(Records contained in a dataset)
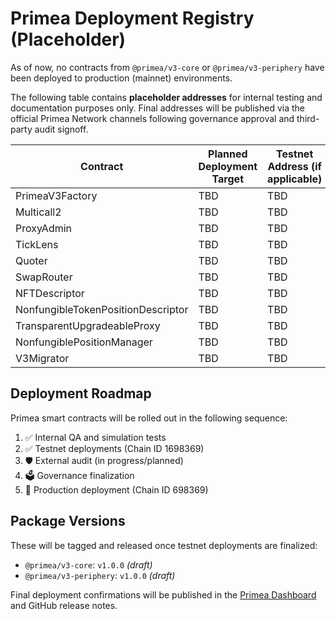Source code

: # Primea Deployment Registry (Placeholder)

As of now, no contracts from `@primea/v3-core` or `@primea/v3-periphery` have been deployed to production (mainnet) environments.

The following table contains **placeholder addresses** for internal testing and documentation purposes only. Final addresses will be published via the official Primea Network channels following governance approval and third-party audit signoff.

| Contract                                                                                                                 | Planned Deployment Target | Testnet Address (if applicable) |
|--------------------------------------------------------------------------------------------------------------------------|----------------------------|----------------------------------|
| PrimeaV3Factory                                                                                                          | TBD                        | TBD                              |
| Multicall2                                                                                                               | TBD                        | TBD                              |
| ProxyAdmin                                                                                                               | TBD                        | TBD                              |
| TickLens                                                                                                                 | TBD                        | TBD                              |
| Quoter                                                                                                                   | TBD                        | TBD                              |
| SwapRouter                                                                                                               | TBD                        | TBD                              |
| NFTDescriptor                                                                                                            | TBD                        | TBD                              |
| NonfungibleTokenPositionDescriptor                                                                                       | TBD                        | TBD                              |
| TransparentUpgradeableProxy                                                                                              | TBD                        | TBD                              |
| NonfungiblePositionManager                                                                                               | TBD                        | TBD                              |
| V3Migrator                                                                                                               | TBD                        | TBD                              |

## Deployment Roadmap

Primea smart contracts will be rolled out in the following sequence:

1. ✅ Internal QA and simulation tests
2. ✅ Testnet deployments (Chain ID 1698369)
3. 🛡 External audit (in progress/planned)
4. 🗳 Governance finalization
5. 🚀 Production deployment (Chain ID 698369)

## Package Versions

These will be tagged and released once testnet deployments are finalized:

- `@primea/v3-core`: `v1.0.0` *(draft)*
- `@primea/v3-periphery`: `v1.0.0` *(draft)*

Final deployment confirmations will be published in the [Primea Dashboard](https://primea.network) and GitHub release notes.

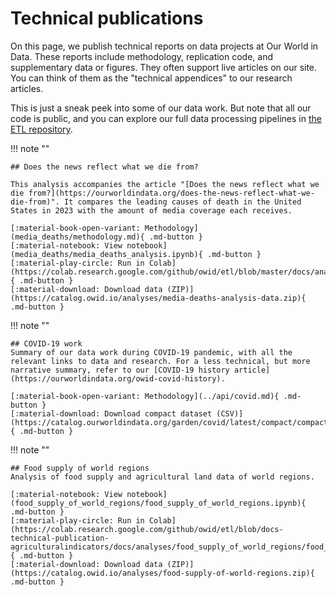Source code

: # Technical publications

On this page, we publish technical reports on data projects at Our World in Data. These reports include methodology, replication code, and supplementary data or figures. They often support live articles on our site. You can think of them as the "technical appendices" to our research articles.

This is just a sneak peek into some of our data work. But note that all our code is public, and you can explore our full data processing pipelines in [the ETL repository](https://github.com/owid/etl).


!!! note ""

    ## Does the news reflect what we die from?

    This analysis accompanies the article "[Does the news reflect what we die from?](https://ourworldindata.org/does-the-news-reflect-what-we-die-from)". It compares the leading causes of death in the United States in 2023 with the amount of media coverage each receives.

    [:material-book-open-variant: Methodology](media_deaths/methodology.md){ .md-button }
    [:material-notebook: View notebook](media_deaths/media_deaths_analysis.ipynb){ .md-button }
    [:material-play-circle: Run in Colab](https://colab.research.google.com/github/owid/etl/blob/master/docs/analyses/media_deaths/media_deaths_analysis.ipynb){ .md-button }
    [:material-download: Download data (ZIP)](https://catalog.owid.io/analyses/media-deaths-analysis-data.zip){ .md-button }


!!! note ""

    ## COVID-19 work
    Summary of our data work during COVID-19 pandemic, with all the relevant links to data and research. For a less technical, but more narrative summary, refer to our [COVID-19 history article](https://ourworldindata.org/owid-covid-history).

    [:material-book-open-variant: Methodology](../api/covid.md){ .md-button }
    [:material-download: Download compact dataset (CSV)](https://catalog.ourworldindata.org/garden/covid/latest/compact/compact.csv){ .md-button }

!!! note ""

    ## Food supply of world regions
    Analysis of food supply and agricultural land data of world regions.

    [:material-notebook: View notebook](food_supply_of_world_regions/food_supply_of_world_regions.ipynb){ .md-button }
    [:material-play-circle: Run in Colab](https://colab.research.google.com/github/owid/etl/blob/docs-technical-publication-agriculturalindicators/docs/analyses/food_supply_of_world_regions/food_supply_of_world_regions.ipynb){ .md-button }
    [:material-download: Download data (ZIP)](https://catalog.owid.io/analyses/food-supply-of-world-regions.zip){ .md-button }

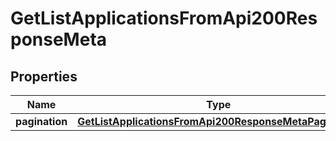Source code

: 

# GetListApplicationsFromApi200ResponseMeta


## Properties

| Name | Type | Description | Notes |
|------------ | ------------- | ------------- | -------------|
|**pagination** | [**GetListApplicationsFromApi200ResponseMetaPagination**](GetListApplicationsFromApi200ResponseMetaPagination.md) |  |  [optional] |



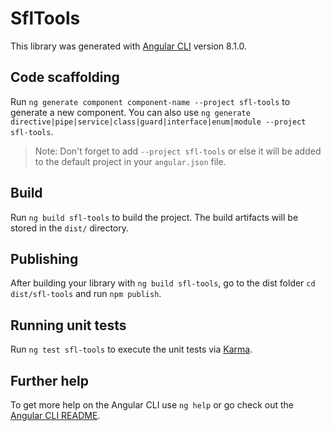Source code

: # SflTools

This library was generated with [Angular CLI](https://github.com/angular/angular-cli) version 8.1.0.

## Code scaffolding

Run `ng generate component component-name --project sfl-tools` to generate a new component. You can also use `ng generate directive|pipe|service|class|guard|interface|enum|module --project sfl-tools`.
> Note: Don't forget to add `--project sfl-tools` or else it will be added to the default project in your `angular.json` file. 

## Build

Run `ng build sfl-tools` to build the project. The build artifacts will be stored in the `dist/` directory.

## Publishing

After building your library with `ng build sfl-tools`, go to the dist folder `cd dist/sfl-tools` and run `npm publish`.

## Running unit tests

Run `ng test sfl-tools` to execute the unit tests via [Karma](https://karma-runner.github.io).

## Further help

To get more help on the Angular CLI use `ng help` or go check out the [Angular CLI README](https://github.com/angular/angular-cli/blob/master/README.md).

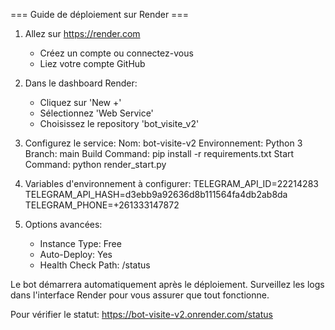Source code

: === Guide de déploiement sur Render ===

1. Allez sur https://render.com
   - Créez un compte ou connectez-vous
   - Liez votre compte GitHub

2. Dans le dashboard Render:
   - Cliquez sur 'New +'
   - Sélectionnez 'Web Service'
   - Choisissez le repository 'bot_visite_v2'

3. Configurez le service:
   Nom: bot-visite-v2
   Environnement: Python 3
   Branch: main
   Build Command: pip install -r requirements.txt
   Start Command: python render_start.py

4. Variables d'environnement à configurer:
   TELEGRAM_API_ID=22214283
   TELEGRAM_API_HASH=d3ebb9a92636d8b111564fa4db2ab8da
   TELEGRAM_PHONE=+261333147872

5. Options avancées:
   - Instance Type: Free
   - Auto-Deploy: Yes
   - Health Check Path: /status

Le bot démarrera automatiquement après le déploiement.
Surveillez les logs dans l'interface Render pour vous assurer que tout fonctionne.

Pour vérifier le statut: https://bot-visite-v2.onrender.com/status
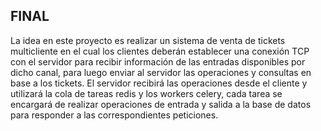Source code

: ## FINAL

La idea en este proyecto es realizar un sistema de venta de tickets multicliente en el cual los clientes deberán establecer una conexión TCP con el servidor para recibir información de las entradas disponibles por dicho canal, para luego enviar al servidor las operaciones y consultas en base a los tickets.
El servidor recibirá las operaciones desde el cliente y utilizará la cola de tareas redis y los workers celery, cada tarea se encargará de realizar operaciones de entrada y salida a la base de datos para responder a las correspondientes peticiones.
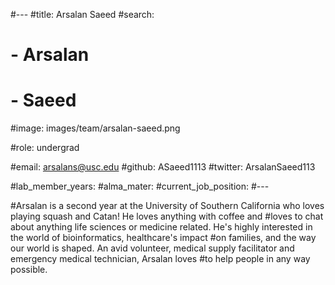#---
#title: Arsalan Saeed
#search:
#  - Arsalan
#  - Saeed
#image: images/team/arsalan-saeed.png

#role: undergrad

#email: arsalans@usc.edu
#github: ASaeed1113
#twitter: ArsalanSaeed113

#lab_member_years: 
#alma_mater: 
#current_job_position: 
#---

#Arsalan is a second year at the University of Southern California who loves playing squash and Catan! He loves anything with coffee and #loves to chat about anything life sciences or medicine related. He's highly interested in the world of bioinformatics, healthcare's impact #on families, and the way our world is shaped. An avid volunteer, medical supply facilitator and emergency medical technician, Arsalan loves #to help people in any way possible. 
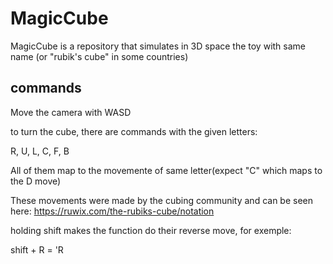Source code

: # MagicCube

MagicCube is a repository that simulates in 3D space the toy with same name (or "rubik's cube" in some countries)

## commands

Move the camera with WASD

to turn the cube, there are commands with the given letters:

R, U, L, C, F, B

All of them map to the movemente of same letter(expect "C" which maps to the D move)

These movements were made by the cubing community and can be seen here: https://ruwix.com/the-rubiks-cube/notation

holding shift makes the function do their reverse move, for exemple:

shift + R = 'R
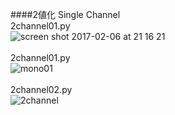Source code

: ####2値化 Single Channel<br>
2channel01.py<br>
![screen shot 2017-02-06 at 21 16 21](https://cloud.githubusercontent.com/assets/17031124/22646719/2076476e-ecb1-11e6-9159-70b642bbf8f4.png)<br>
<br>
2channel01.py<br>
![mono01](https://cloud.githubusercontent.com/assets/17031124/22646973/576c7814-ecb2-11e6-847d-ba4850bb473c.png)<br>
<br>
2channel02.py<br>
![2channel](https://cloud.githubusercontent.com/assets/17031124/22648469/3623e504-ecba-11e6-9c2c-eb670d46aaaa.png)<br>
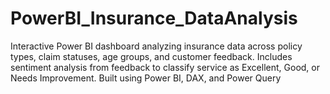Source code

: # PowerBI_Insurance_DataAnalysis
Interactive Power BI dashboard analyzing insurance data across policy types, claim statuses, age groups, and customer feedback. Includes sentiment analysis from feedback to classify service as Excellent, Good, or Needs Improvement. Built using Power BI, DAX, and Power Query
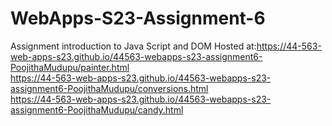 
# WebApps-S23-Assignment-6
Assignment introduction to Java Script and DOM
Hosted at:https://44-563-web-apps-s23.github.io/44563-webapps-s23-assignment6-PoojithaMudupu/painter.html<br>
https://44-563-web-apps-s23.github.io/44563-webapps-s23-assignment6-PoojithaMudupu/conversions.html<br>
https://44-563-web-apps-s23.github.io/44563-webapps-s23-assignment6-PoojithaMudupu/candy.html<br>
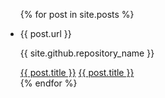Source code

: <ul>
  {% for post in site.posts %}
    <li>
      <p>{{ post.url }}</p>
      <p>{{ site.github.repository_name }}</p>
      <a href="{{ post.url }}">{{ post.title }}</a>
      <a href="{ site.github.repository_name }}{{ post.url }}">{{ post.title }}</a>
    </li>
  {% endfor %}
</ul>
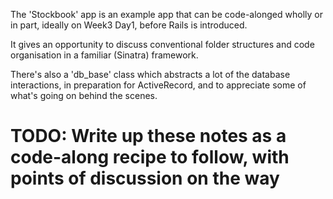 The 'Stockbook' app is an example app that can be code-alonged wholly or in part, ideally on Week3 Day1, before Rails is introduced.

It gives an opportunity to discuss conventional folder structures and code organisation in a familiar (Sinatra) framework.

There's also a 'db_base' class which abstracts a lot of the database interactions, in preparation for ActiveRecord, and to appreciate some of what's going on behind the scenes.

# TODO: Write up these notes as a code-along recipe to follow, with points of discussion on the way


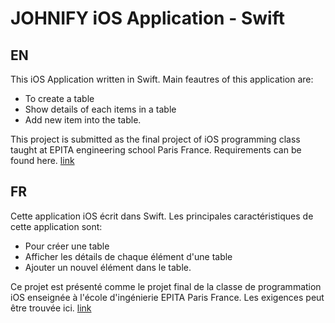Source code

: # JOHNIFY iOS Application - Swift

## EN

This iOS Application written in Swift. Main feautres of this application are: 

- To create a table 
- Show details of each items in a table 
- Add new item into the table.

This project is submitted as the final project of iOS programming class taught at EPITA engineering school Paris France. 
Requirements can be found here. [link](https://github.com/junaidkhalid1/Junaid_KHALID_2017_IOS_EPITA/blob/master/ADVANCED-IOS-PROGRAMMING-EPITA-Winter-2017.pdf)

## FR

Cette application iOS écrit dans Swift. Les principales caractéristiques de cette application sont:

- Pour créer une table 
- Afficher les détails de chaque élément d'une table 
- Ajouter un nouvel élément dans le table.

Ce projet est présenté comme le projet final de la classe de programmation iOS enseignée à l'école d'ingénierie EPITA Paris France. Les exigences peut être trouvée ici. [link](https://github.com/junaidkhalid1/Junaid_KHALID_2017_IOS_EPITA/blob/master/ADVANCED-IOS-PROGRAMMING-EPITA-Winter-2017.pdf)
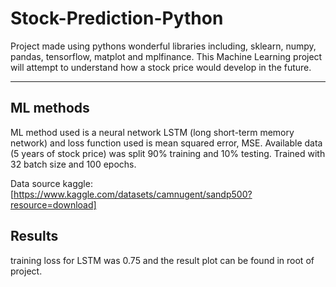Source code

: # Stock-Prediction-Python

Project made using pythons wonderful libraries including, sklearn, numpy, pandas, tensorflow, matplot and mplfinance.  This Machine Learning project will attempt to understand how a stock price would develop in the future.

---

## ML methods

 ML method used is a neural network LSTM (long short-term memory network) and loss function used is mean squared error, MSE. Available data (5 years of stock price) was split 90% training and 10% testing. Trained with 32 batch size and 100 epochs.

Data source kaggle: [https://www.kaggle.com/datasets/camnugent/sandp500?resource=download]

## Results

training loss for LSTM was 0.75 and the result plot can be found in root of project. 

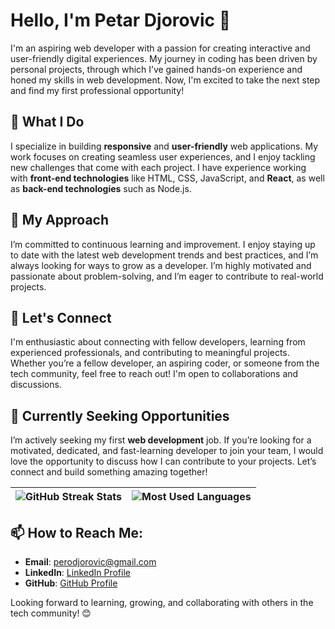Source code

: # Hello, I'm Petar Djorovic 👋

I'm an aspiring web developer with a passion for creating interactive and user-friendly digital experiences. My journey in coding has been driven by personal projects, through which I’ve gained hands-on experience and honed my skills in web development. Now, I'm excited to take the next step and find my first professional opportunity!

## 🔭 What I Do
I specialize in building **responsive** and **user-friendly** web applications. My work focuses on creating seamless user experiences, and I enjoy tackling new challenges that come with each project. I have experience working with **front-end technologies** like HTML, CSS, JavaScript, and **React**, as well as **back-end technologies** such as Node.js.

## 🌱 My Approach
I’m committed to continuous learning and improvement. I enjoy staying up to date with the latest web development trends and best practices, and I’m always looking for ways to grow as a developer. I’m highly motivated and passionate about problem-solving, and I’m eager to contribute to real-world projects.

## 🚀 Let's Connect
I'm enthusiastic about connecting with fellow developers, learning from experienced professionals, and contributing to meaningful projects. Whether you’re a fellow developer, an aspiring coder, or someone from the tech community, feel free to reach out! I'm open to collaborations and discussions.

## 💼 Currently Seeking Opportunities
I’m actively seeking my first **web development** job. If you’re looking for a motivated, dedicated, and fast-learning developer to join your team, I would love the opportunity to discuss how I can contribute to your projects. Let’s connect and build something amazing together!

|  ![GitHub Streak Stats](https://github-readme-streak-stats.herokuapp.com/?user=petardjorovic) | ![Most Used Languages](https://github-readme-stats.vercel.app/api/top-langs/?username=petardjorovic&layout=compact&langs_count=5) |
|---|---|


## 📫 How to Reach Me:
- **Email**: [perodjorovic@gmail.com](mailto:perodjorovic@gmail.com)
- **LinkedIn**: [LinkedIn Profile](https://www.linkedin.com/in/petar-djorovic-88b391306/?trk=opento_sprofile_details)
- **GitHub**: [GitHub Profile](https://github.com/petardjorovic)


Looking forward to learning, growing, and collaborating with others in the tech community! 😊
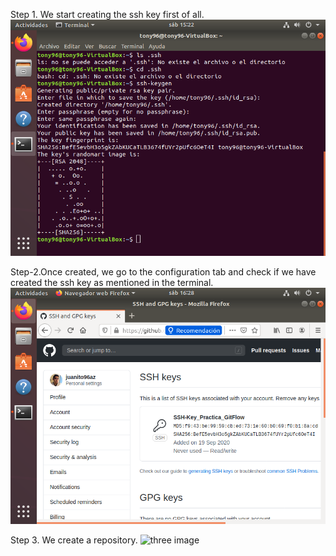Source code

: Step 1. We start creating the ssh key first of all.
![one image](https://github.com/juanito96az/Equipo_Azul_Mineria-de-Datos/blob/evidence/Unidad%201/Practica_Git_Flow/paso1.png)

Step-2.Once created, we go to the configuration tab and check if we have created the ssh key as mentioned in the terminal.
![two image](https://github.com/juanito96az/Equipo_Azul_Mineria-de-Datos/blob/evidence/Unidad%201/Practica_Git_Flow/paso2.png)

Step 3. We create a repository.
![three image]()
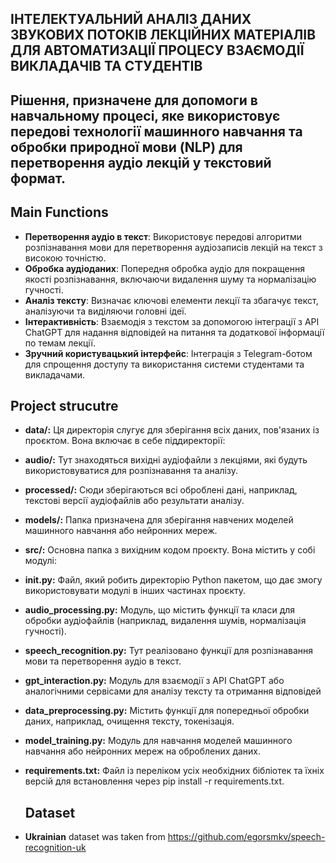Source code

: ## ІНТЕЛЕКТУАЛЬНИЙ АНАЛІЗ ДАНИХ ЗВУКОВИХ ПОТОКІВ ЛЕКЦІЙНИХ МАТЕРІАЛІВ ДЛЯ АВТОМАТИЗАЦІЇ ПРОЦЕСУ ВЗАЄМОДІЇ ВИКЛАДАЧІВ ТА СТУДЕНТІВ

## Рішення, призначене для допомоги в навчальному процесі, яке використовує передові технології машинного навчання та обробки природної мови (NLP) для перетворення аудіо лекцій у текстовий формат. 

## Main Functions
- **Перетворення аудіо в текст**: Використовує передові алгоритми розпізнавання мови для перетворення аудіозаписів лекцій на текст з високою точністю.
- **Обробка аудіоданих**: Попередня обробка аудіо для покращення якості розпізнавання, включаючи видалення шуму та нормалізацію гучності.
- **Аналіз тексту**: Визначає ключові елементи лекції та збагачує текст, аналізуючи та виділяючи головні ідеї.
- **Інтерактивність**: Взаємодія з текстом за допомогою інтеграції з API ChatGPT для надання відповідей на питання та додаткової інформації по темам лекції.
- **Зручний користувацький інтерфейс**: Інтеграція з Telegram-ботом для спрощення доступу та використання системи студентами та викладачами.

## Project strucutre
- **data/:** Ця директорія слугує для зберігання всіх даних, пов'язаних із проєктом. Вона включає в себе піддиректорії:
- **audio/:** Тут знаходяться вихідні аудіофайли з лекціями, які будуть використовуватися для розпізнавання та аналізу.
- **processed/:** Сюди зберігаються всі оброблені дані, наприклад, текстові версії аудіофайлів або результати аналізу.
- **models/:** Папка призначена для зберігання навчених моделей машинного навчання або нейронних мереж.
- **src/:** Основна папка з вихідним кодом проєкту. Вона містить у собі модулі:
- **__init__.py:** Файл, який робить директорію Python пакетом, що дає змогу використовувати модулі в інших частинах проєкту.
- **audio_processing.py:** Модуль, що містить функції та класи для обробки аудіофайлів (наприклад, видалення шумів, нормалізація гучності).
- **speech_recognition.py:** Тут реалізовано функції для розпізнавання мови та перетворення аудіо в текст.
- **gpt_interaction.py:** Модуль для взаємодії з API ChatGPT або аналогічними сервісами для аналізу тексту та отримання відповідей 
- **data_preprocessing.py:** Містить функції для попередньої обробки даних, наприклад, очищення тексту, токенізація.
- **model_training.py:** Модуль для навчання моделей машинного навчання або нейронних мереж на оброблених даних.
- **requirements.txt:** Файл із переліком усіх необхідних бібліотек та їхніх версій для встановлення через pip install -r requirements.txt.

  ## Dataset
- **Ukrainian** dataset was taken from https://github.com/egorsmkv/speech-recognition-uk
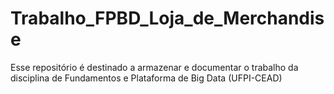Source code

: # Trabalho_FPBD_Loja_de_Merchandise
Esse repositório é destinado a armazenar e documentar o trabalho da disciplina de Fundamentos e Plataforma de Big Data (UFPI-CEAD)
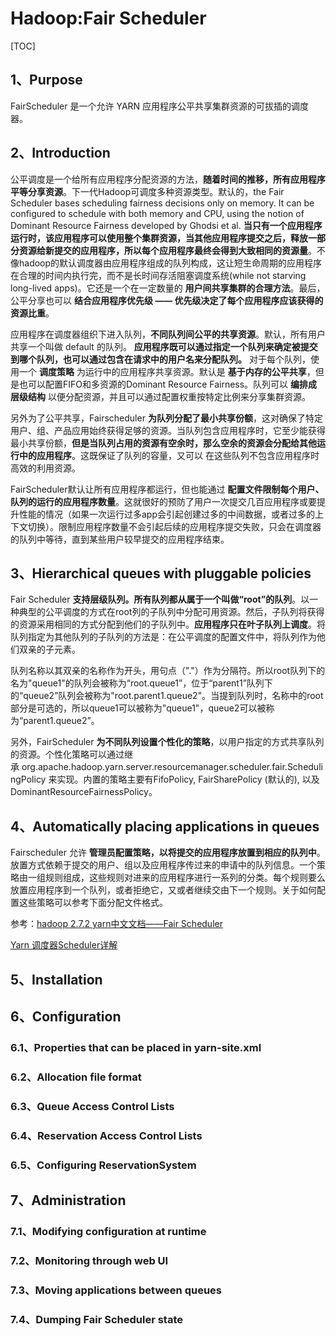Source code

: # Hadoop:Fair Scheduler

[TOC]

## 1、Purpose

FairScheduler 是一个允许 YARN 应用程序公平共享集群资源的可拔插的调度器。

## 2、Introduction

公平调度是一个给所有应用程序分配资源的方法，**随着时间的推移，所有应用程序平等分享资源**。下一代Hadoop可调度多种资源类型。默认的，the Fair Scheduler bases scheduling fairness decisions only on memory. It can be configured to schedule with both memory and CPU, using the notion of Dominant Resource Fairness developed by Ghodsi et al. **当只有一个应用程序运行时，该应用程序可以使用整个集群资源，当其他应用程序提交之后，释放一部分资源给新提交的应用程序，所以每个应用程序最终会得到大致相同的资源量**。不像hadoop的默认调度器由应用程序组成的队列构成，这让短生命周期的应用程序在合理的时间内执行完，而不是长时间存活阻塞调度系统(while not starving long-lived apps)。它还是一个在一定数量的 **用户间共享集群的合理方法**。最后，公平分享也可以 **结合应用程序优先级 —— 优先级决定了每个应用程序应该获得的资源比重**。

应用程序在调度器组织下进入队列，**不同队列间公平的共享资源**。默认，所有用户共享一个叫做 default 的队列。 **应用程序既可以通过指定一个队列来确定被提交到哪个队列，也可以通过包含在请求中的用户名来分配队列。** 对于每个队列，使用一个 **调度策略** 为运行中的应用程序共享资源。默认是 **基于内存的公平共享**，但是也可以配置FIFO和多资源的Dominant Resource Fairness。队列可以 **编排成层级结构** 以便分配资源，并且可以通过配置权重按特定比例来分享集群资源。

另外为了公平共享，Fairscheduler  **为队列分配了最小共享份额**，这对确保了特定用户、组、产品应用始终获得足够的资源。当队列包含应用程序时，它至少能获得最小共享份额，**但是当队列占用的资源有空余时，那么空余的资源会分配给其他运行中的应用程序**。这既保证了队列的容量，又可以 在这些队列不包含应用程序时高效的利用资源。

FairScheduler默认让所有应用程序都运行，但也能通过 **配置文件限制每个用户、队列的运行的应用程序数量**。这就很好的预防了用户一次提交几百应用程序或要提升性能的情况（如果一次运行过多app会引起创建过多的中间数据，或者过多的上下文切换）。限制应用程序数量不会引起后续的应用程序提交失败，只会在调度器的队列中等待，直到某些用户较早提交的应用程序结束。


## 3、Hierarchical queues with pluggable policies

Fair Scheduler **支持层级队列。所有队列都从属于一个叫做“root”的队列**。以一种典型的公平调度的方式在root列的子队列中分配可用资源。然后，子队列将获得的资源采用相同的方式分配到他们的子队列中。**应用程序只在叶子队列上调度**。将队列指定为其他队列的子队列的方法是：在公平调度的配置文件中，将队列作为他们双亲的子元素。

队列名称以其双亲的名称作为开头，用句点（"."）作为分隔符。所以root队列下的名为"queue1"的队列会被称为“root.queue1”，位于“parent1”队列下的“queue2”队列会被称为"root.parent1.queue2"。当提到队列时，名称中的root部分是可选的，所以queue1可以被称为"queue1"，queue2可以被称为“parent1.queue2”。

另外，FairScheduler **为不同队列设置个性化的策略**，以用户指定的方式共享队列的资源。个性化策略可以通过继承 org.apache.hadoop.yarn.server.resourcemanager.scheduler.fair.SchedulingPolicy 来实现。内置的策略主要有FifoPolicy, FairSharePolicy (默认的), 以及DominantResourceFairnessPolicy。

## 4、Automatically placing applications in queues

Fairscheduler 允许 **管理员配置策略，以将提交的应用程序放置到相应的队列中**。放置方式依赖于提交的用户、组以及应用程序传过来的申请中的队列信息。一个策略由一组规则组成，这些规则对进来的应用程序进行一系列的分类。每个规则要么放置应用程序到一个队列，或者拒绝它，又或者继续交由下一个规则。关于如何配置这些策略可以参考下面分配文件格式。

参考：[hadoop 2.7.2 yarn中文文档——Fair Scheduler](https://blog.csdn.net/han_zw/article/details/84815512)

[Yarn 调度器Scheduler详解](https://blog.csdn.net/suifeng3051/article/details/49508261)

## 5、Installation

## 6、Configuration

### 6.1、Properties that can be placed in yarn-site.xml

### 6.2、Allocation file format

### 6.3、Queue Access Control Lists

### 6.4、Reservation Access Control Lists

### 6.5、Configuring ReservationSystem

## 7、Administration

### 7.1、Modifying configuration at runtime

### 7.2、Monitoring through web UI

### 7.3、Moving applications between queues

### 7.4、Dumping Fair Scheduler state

■ **EXERCISE DIRECTIONS**
Please show every line of the records that holds the word "гучності".

■ **EXERCISE RESULT**
- **Обробка аудіоданих**: Попередня обробка аудіо для покращення якості розпізнавання, включаючи видалення шуму та нормалізацію гучності.
- **audio_processing.py:** Модуль, що містить функції та класи для обробки аудіофайлів (наприклад, видалення шумів, нормалізація гучності).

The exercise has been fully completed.